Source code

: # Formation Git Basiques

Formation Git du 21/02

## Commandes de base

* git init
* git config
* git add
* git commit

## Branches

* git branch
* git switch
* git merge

********************

HOW TO COMPLETE THIS TASK. Once you have located every line with the word "Formation" in the material above, list those lines.

RESULT.
: # Formation Git Basiques
Formation Git du 21/02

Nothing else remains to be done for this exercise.